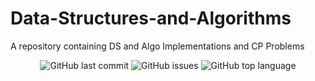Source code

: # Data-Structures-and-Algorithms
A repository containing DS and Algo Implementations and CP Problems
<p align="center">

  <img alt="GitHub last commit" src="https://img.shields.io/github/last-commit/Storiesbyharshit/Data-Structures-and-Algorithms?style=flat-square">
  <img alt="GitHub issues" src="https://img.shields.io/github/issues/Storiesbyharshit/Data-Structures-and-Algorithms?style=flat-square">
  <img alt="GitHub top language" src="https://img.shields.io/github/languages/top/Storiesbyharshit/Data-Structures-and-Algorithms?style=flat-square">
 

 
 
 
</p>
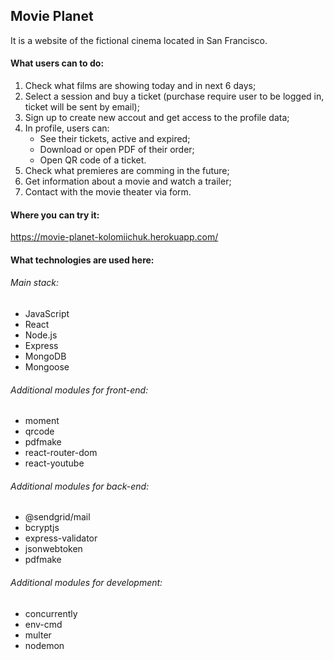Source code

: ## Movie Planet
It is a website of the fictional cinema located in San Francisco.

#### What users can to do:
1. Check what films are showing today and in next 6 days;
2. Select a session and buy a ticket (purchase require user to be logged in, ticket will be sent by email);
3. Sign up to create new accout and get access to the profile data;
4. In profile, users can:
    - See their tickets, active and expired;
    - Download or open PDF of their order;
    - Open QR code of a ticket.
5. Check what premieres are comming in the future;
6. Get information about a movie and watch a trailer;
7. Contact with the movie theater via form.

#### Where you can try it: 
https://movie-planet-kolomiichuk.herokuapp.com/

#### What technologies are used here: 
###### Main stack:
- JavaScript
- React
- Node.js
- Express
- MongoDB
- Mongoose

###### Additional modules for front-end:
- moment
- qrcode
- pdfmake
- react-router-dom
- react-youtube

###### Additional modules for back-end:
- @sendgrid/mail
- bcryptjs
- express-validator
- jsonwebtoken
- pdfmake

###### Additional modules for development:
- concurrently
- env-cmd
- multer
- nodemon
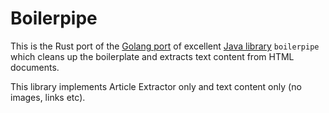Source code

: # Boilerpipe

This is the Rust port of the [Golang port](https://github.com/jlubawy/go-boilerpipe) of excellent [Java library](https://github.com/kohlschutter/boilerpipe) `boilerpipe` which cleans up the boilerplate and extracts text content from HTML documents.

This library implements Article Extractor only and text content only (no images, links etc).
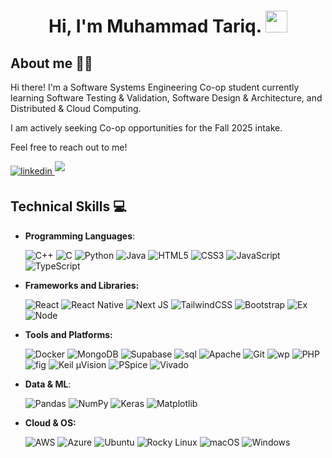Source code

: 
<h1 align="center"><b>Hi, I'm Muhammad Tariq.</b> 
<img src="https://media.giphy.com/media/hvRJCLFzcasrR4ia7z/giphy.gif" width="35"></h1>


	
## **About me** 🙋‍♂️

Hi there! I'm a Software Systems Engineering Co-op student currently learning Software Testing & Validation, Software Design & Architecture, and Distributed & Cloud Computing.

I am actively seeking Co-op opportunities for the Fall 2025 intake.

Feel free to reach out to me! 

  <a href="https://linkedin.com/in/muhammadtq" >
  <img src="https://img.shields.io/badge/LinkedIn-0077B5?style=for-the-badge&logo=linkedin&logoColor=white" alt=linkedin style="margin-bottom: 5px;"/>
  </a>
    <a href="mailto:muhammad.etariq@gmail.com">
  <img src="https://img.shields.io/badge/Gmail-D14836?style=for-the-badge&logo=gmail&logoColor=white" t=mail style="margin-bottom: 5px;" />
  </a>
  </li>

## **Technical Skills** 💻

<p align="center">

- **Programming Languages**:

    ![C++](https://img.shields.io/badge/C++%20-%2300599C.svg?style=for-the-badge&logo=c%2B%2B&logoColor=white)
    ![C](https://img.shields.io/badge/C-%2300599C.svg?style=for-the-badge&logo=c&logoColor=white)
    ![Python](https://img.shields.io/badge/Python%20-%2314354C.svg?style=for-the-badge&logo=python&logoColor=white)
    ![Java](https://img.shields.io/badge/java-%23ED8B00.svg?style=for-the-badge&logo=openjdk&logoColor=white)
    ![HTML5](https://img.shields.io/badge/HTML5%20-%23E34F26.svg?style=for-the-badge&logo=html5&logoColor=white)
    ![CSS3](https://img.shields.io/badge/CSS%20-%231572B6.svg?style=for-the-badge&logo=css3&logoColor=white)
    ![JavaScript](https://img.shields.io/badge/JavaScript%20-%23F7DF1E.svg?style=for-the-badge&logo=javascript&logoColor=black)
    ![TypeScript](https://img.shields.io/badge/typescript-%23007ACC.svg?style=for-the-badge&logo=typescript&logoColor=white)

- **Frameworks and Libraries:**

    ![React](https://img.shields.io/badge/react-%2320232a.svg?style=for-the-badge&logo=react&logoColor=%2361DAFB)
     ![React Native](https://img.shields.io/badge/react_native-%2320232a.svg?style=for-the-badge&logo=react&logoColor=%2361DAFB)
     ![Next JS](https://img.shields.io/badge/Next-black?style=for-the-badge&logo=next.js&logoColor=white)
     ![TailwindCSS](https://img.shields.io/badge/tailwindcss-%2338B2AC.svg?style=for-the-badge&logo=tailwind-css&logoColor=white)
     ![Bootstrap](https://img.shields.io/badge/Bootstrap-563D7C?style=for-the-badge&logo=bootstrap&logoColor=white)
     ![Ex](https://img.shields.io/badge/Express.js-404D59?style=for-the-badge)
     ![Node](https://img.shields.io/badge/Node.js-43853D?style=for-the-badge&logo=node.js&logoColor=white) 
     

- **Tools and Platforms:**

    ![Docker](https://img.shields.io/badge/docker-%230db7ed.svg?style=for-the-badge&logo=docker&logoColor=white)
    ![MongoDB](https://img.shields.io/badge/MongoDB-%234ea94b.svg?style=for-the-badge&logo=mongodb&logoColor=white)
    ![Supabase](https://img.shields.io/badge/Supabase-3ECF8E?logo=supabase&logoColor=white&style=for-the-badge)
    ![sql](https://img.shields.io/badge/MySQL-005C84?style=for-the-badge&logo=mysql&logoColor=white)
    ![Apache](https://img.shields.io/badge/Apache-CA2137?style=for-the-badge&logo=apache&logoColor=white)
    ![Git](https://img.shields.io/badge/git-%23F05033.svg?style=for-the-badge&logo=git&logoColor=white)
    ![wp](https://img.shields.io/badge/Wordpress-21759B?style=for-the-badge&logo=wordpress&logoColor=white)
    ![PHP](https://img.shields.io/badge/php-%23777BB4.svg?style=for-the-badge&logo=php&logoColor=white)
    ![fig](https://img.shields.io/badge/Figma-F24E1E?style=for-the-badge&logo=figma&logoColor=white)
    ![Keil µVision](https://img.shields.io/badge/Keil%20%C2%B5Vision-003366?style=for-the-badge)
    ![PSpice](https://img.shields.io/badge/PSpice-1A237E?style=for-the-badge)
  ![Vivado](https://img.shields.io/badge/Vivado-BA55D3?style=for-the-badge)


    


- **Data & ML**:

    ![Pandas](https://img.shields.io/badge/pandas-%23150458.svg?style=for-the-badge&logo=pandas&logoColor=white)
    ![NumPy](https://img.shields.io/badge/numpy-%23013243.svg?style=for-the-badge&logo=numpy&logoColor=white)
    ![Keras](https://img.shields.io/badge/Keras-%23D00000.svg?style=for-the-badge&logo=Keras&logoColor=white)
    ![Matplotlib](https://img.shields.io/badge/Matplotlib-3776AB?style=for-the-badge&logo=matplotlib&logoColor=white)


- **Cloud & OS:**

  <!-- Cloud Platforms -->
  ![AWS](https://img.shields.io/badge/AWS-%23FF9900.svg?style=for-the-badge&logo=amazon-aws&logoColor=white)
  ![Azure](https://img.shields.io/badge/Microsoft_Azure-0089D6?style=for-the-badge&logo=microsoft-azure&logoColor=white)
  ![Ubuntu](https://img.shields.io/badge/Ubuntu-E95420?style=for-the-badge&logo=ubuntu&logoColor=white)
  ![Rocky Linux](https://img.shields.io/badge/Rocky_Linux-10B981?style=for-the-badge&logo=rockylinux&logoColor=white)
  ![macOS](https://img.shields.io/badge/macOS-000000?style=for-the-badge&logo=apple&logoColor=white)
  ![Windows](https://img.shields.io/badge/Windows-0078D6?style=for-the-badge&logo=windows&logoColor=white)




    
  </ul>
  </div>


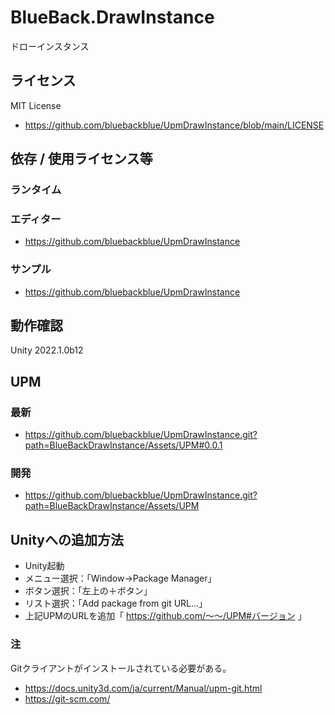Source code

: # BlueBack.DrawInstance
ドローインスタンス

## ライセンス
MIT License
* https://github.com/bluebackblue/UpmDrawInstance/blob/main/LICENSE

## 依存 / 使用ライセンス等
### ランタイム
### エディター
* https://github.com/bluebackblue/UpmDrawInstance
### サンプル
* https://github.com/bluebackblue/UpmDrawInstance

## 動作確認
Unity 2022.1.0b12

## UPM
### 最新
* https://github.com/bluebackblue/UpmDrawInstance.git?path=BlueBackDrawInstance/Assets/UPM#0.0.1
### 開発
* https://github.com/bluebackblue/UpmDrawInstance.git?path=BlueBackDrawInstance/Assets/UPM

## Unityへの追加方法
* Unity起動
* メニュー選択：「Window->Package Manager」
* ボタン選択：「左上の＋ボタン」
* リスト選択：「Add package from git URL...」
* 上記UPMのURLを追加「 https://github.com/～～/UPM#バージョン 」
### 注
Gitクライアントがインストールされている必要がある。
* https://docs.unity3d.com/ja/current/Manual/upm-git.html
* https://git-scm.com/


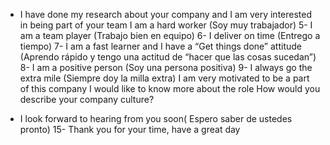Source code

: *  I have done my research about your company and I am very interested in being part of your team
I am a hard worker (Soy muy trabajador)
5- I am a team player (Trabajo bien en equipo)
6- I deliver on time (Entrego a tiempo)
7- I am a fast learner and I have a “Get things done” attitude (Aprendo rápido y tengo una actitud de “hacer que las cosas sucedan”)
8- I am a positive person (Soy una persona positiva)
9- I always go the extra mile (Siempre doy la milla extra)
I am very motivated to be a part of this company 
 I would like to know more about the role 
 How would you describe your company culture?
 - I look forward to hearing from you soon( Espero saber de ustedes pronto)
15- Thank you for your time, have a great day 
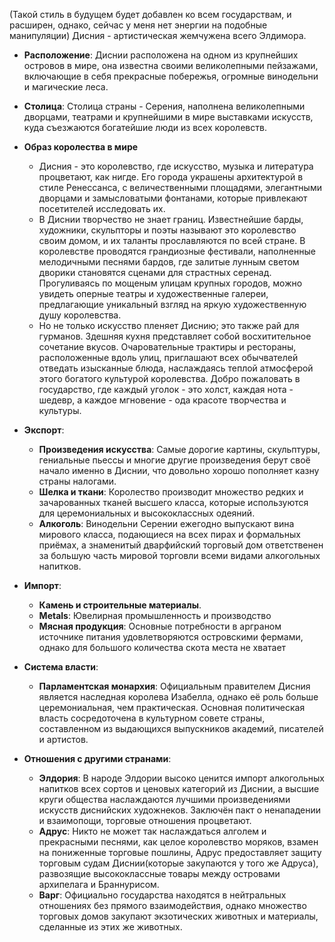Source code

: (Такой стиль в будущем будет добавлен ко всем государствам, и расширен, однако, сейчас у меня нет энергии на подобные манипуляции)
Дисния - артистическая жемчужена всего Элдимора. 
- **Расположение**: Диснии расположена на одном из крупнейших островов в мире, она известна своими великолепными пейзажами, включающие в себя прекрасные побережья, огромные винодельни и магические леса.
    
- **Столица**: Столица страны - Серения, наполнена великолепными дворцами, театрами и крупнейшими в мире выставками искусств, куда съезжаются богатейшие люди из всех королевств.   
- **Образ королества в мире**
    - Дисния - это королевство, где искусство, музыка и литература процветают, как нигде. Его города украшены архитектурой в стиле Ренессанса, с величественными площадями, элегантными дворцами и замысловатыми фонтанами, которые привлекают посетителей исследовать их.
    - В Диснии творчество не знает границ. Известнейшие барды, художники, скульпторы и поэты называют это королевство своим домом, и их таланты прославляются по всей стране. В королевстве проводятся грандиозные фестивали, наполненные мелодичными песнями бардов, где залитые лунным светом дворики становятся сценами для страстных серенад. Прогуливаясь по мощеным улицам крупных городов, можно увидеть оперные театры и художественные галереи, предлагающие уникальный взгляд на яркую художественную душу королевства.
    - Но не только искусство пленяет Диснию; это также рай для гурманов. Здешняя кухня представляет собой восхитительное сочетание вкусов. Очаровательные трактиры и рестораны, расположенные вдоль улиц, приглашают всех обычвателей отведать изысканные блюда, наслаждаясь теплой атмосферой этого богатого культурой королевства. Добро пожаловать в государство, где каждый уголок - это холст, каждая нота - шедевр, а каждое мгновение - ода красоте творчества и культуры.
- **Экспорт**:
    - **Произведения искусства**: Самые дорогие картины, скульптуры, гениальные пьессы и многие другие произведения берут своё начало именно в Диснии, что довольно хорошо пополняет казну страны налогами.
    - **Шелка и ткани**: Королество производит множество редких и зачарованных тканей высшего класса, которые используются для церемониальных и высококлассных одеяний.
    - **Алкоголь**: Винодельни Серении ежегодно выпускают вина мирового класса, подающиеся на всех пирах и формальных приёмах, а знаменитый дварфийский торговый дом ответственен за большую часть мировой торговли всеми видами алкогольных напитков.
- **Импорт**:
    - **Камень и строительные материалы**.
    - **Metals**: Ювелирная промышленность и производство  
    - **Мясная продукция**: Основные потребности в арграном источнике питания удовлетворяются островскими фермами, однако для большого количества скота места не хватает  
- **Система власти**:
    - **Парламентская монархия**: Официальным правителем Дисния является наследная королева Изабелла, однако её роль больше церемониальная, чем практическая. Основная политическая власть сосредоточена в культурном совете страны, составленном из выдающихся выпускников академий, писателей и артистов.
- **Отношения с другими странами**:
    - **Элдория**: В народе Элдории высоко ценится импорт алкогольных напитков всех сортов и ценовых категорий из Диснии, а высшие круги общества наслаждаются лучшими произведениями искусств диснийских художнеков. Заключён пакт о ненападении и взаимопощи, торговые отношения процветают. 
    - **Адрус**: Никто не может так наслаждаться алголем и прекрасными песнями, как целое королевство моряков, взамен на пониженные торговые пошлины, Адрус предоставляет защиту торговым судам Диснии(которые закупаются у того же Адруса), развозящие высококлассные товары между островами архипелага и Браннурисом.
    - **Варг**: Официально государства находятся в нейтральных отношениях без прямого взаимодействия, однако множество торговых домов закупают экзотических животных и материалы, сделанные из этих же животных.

──────────

For the string "Assets", work out how many lines of the data contain it; answer with the number alone.

2